#### DATA SUPPLIED
────────────────────

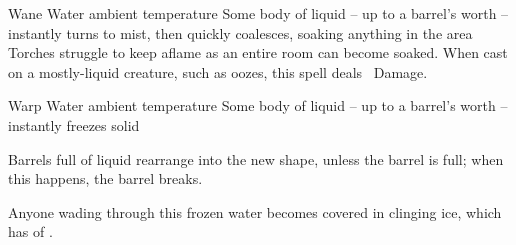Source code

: \ifodd\value{diceNo}

  {}%
  {Wane}%
  {Water}%
  {ambient temperature}%
  {Some body of liquid -- up to a barrel's worth -- instantly turns to mist, then quickly coalesces, soaking anything in the area}%
  {Torches struggle to keep aflame as an entire room can become soaked.
    When cast on a mostly-liquid creature, such as oozes, this spell deals \showDam~Damage.}

\else

  {}%
  {Warp}%
  {Water}%
  {ambient temperature}%
  {Some body of liquid -- up to a barrel's worth -- instantly freezes solid}%
  {Barrels full of liquid rearrange into the new shape, unless the barrel is full; when this happens, the barrel breaks.

  Anyone wading through this frozen water becomes covered in clinging ice, which has  of .}

\fi
{}
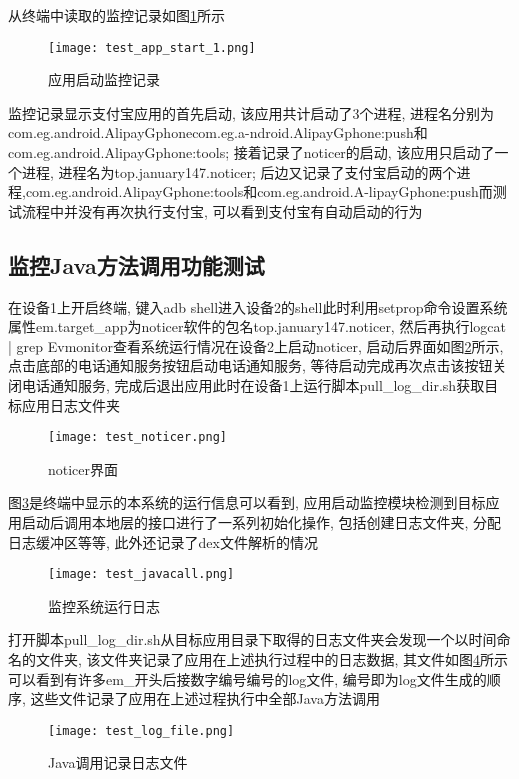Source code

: 从终端中读取的监控记录如图\ref{testAppStart1}所示\juhao
\begin{figure}[ht]
	\centering
	\texttt{[image: test\_app\_start\_1.png]}
	\caption{应用启动监控记录}
	\label{testAppStart1}
\end{figure}
监控记录显示支付宝应用的首先启动, 该应用共计启动了3个进程, 进程名分别为com.eg.android.AlipayGphone\dunhao com.eg.a-ndroid.AlipayGphone:push\dunhao 和com.eg.android.AlipayGphone:tools; 接着记录了noticer的启动, 该应用只启动了一个进程, 进程名为top.january147.noticer; 后边又记录了支付宝启动的两个进程,com.eg.android.AlipayGphone:tools和com.eg.android.A-lipayGphone:push而测试流程中并没有再次执行支付宝, 可以看到支付宝有自动启动的行为\juhao 

\subsection{监控Java方法调用功能测试}
\label{testJavacallA}
在设备1上开启终端, 键入adb shell进入设备2的shell\juhao 此时利用setprop命令设置系统属性em.target\_app为noticer软件的包名top.january147.noticer, 然后再执行logcat | grep Evmonitor查看系统运行情况\juhao 在设备2上启动noticer, 启动后界面如图\ref{testNoticer}所示, 点击底部的电话通知服务按钮启动电话通知服务, 等待启动完成再次点击该按钮关闭电话通知服务, 完成后退出应用\juhao 此时在设备1上运行脚本pull\_log\_dir.sh获取目标应用日志文件夹\juhao
\begin{figure}[ht]
	\centering
	\texttt{[image: test\_noticer.png]}
	\caption{noticer界面}
	\label{testNoticer}
\end{figure}

图\ref{testJavacall}是终端中显示的本系统的运行信息\juhao 可以看到, 应用启动监控模块检测到目标应用启动后调用本地层的接口进行了一系列初始化操作, 包括创建日志文件夹, 分配日志缓冲区等等, 此外还记录了dex文件解析的情况\juhao 
\begin{figure}[ht]
	\centering
	\texttt{[image: test\_javacall.png]}
	\caption{监控系统运行日志}
	\label{testJavacall}
\end{figure}

打开脚本pull\_log\_dir.sh从目标应用目录下取得的日志文件夹会发现一个以时间命名的文件夹, 该文件夹记录了应用在上述执行过程中的日志数据, 其文件如图\ref{testLogFile}所示\juhao 可以看到有许多em\_开头后接数字编号编号的log文件, 编号即为log文件生成的顺序, 这些文件记录了应用在上述过程执行中全部Java方法调用\juhao 
\begin{figure}[ht]
	\centering
	\texttt{[image: test\_log\_file.png]}
	\caption{Java调用记录日志文件}
	\label{testLogFile}
\end{figure}

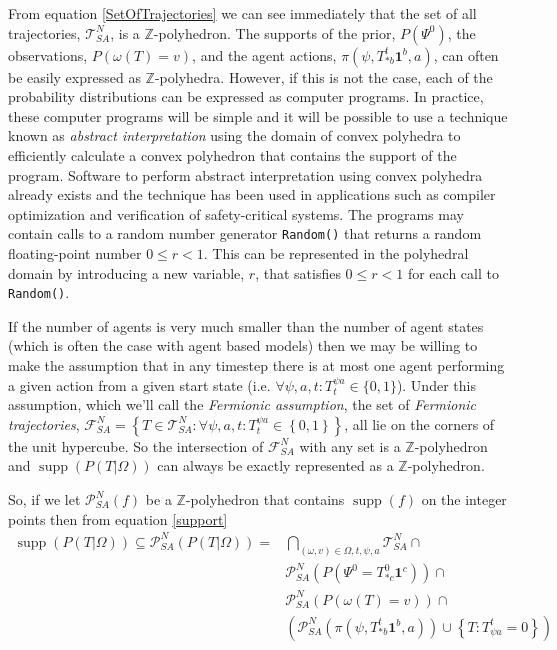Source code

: \documentclass{article}
\DeclareMathOperator\supp{supp}
\begin{document}
From equation \ref{SetOfTrajectories} we can see immediately that the set of all trajectories, $\mathcal{T}^N_{SA}$, is a  $\mathbb{Z}$-polyhedron. The supports of the prior, $P(\Psi^0)$, the observations, $P(\omega(T)=v)$, and the agent actions, $\pi(\psi,T^t_{*b}\mathbf{1}^b,a)$, can often be easily expressed as $\mathbb{Z}$-polyhedra. However, if this is not the case, each of the probability distributions can be expressed as computer programs. In practice, these computer programs will be simple and it will be possible to use a technique known as \textit{abstract interpretation}\cite{cousot1977abstract} using the domain of convex polyhedra\cite{cousot1978automatic}\cite{becchi2018efficient}\cite{fukuda2020polyhedral} to efficiently calculate a convex polyhedron that contains the support of the program. Software to perform abstract interpretation using convex polyhedra already exists\cite{henry2012pagai}\cite{GN2021}\cite{jeannet2009apron}\cite{bagnara2008parma} and the technique has been used in applications such as compiler optimization\cite{nsjodin2009design} and verification of safety-critical systems\cite{halbwachs1997verification}. The programs may contain calls to a random number generator \texttt{Random()} that returns a random floating-point number $0 \le r < 1$. This can be represented in the polyhedral domain by introducing a new variable, $r$, that satisfies $0 \le r < 1$ for each call to \texttt{Random()}.

If the number of agents is very much smaller than the number of agent states (which is often the case with agent based models) then we may be willing to make the assumption that in any timestep there is at most one agent performing a given action from a given start state (i.e. $\forall \psi, a, t: T^{\psi a}_t \in \{0,1\}$). Under this assumption, which we'll call the \textit{Fermionic assumption}, the set of \textit{Fermionic trajectories}, $\mathcal{F}^N_{SA} = \left\{T\in\mathcal{T}^N_{SA}: \forall \psi, a, t: T^{\psi a}_t \in \left\{0,1\right\}\right\}$, all lie on the corners of the unit hypercube. So the intersection of $\mathcal{F}^N_{SA}$ with any set is a $\mathbb{Z}$-polyhedron and $\supp(P(T|\Omega))$ can always be exactly represented as a $\mathbb{Z}$-polyhedron.

So, if we let $\mathcal{P}^N_{SA}(f)$ be a $\mathbb{Z}$-polyhedron that contains $\supp(f)$ on the integer points then from equation \eqref{support}
\begin{equation}
\begin{aligned}
\supp(P( T |\Omega)) \subseteq \mathcal{P}^N_{SA}(P(T|\Omega)) =
& \bigcap_{(\omega,v) \in \Omega,t,\psi, a} \mathcal{T}^N_{SA} \cap \\
& \mathcal{P}^N_{SA}(P(\Psi^0 = T^0_{* c}\mathbf{1}^c)) \cap\\
&    \mathcal{P}^N_{SA}\left(P\left(\omega(T)=v\right)\right) \cap \\
& 
\left(\mathcal{P}^N_{SA}\left(\pi(\psi,T^t_{* b}\mathbf{1}^b,a)\right)
\cup
\left\{T: T^t_{\psi a} = 0\right\}\right)
\\
\end{aligned}
\label{polyhedralSupport}
\end{equation}
\end{document}
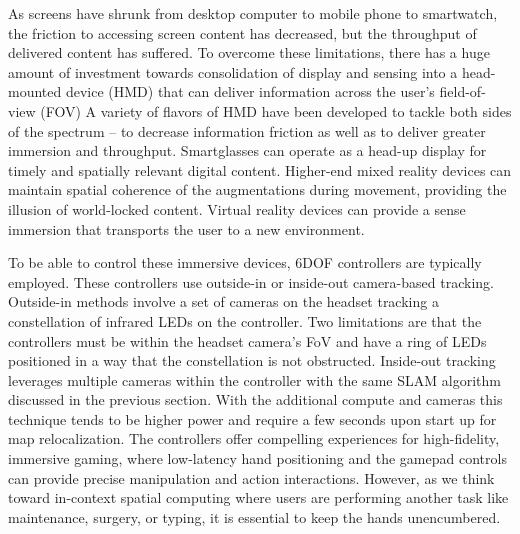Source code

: \documentclass [11pt, proquest] {uwthesis}[2020/02/24]
\begin{document}
As screens have shrunk from desktop computer to mobile phone to smartwatch, the friction to accessing screen content has decreased, but the throughput of delivered content has suffered. To overcome these limitations, there has a huge amount of investment towards consolidation of display and sensing into a head-mounted device (HMD) that can deliver information across the user's field-of-view (FOV)%
A variety of flavors of HMD have been developed to tackle both sides of the spectrum -- to decrease information friction as well as to deliver greater immersion and throughput.
Smartglasses can operate as a head-up display for timely and spatially relevant digital content. Higher-end mixed reality devices can maintain spatial coherence of the augmentations during movement, providing the illusion of world-locked content. Virtual reality devices can provide a sense immersion that transports the user to a new environment.

To be able to control these immersive devices, 6DOF controllers are typically employed. These controllers use outside-in or inside-out camera-based tracking. Outside-in methods involve a set of cameras on the headset tracking a constellation of infrared LEDs on the controller. Two limitations are that the controllers must be within the headset camera's FoV and have a ring of LEDs positioned in a way that the constellation is not obstructed. Inside-out tracking leverages multiple cameras within the controller with the same SLAM algorithm discussed in the previous section. With the additional compute and cameras this technique tends to be higher power and require a few seconds upon start up for map relocalization. The controllers offer compelling experiences for high-fidelity, immersive gaming, where low-latency hand positioning and the gamepad controls can provide precise manipulation and action interactions. However, as we think toward in-context spatial computing where users are performing another task like maintenance, surgery, or typing, it is essential to keep the hands unencumbered.
\end{document}
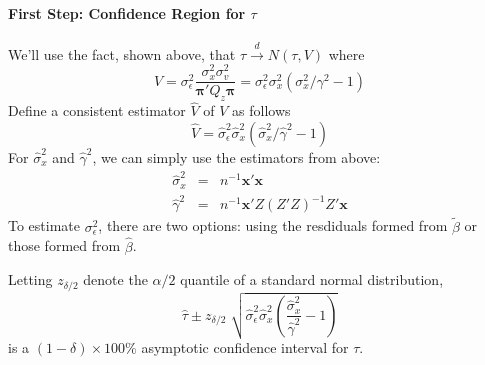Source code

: \documentclass[12pt]{article}
\theoremstyle{definition}
\begin{document}
\paragraph{First Step: Confidence Region for $\tau$}
We'll use the fact, shown above, that $\widehat{\tau} \overset{d}{\rightarrow} N(\tau,V)$ where 
$$V = \sigma_\epsilon^2 \frac{\sigma_x^2\sigma_v^2}{\boldsymbol{\pi}'Q_z \boldsymbol{\pi}} = \sigma^2_\epsilon \sigma^2_x \left(\sigma_x^2/\gamma^2 - 1 \right)$$
Define a consistent estimator $\widehat{V}$ of $V$ as follows
  $$\widehat{V} = \widehat{\sigma}^2_\epsilon \widehat{\sigma}^2_x \left(\widehat{\sigma}_x^2/\widehat{\gamma}^2 - 1 \right)$$
For $\widehat{\sigma}^2_x$ and $\widehat{\gamma}^2$, we can simply use the estimators from above:
 \begin{eqnarray*}
    \widehat{\sigma}_x^2 &=& n^{-1}\mathbf{x}'\mathbf{x} \\
    \widehat{\gamma}^2 &=& n^{-1} \mathbf{x}'Z(Z'Z)^{-1}Z'\mathbf{x}
  \end{eqnarray*}
To estimate $\sigma_\epsilon^2$, there are two options: using the resdiduals formed from $\widetilde{\beta}$ or those formed from $\widehat{\beta}$. 

Letting $z_{\delta/2}$ denote the $\alpha/2$ quantile of a standard normal distribution,
  $$\widehat{\tau} \pm z_{\delta/2} \; \sqrt{\widehat{\sigma}^2_\epsilon \widehat{\sigma}^2_x \left(\frac{\widehat{\sigma}_x^2}{\widehat{\gamma}^2} - 1 \right)}$$
is a $(1-\delta) \times 100\%$ asymptotic confidence interval for $\tau$.
\end{document}
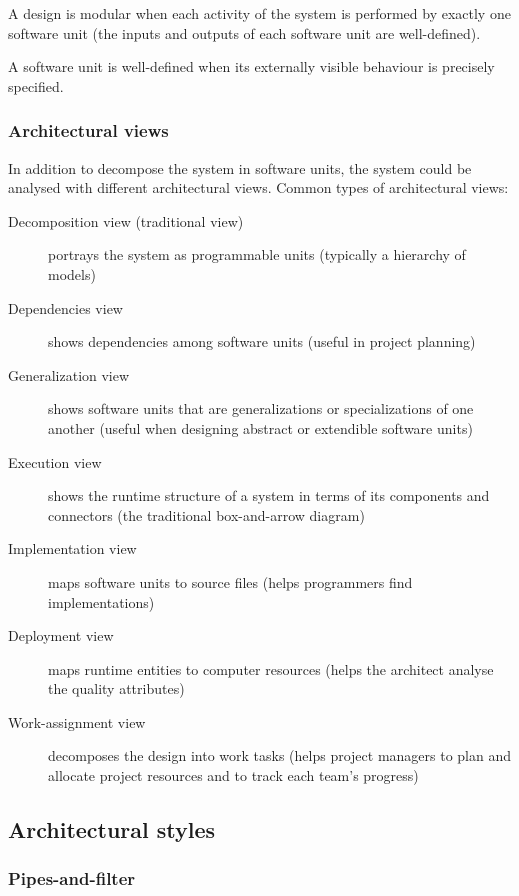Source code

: A design is modular when each activity of the system is performed by exactly one
software unit (the inputs and outputs of each software unit are well-defined).

A software unit is well-defined when its externally visible behaviour is
precisely specified.

\subsubsection{Architectural views}

In addition to decompose the system in software units, the system could be
analysed with different architectural views. Common types of architectural views:

\begin{description}
    \item[Decomposition view (traditional view)] portrays the system as
    programmable units (typically a hierarchy of models)
    \item[Dependencies view] shows dependencies among software units (useful in
    project planning)
    \item[Generalization view] shows software units that are generalizations or
    specializations of one another (useful when designing abstract or extendible
    software units)
    \item[Execution view] shows the runtime structure of a system in terms of
    its components and connectors (the traditional box-and-arrow diagram)
    \item[Implementation view] maps software units to source files (helps
    programmers find implementations)
    \item[Deployment view] maps runtime entities to computer resources (helps
    the architect analyse the quality attributes)
    \item[Work-assignment view] decomposes the design into work tasks (helps
    project managers to plan and allocate project resources and to track each
    team's progress)
\end{description}


\subsection{Architectural styles}

\subsubsection{Pipes-and-filter}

────────────────────

#### TASK TO CARRY OUT
Starting at the first line of the records and stopping after the line with "-- instantly turns", copy each line exactly; pictures stay out.

#### TASK RESPONSE
Source code

: \ifodd\value{diceNo}

  {}%
  {Wane}%
  {Water}%
  {ambient temperature}%
  {Some body of liquid -- up to a barrel's worth -- instantly turns to mist, then quickly coalesces, soaking anything in the area}%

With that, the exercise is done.